* PROBLEM TO SOLVE *
When you reach the line containing "- [Dockerfile](#dockerfile)" in the entries below, begin reproducing lines exactly, and stop once the line containing "## Como o Docker funciona" is done.

(Dataset items)
———

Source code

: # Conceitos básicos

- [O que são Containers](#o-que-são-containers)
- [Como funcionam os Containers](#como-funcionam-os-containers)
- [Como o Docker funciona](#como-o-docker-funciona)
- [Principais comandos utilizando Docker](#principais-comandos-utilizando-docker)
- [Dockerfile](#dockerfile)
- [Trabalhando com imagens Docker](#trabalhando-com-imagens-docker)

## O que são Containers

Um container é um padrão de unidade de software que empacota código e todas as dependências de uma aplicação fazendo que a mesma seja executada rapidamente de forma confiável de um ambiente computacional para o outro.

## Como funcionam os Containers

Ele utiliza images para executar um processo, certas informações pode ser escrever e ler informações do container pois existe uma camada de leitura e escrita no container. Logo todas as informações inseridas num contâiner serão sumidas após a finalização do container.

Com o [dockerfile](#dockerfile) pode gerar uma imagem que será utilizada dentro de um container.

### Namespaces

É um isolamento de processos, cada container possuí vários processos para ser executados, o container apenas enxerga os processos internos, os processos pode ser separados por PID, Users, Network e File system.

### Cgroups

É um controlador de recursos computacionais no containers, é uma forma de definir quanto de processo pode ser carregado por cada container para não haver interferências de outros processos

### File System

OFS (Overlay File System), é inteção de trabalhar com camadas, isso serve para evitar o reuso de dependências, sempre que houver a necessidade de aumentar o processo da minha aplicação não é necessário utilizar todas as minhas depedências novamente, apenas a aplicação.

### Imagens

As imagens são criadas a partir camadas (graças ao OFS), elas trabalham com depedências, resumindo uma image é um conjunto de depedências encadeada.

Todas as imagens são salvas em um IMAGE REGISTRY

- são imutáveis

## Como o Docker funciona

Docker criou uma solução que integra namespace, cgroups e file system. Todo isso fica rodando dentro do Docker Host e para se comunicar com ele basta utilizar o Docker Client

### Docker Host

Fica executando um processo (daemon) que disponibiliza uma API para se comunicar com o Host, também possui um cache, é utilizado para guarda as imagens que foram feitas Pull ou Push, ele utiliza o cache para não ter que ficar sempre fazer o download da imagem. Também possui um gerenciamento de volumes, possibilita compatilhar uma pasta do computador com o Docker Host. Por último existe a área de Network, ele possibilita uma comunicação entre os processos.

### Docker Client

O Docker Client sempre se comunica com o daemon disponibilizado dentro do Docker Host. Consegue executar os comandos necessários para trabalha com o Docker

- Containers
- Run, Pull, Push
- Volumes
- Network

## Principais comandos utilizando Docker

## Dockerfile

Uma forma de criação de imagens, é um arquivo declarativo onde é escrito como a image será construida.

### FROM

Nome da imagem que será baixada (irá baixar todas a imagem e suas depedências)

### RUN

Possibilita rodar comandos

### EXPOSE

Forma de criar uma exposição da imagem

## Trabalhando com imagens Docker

———

* EXERCISE RESPONSE *
- [Dockerfile](#dockerfile)
- [Trabalhando com imagens Docker](#trabalhando-com-imagens-docker)

## O que são Containers

Um container é um padrão de unidade de software que empacota código e todas as dependências de uma aplicação fazendo que a mesma seja executada rapidamente de forma confiável de um ambiente computacional para o outro.

## Como funcionam os Containers

Ele utiliza images para executar um processo, certas informações pode ser escrever e ler informações do container pois existe uma camada de leitura e escrita no container. Logo todas as informações inseridas num contâiner serão sumidas após a finalização do container.

Com o [dockerfile](#dockerfile) pode gerar uma imagem que será utilizada dentro de um container.

### Namespaces

É um isolamento de processos, cada container possuí vários processos para ser executados, o container apenas enxerga os processos internos, os processos pode ser separados por PID, Users, Network e File system.

### Cgroups

É um controlador de recursos computacionais no containers, é uma forma de definir quanto de processo pode ser carregado por cada container para não haver interferências de outros processos

### File System

OFS (Overlay File System), é inteção de trabalhar com camadas, isso serve para evitar o reuso de dependências, sempre que houver a necessidade de aumentar o processo da minha aplicação não é necessário utilizar todas as minhas depedências novamente, apenas a aplicação.

### Imagens

As imagens são criadas a partir camadas (graças ao OFS), elas trabalham com depedências, resumindo uma image é um conjunto de depedências encadeada.

Todas as imagens são salvas em um IMAGE REGISTRY

- são imutáveis

## Como o Docker funciona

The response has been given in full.